* Problem requirements
A single number is expected: the count of lines in the entries below that contain "data".

* Records shown
BEGIN

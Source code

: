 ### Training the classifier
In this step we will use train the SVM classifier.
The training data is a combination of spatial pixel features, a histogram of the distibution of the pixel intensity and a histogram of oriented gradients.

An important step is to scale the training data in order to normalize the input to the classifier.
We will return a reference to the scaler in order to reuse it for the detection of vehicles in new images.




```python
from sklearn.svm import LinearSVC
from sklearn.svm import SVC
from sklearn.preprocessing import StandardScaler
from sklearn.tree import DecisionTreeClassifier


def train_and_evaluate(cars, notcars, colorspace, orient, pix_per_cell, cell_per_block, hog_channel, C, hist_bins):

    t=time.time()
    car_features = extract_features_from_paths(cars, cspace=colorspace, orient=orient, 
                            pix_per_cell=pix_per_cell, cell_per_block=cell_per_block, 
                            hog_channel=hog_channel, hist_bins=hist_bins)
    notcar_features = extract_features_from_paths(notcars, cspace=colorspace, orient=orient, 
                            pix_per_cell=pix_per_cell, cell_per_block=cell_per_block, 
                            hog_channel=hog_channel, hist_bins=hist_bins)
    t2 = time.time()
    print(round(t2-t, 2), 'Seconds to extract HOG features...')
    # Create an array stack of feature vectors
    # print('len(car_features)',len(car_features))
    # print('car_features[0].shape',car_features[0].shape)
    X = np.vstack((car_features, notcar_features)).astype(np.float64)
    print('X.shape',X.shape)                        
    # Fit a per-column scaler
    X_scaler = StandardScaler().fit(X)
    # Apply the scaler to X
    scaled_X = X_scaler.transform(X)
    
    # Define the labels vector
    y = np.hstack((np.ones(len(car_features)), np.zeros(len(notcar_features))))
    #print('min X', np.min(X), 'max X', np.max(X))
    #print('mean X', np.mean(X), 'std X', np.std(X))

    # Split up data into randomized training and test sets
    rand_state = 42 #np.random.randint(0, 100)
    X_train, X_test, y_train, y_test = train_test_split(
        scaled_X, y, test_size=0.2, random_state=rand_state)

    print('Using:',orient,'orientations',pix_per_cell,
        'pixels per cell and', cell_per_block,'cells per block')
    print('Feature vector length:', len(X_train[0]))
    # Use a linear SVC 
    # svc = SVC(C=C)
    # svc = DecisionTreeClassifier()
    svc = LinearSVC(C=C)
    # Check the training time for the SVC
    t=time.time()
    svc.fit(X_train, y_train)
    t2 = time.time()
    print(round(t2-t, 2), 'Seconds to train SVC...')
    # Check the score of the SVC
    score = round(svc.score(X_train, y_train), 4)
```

END

* Written solution
3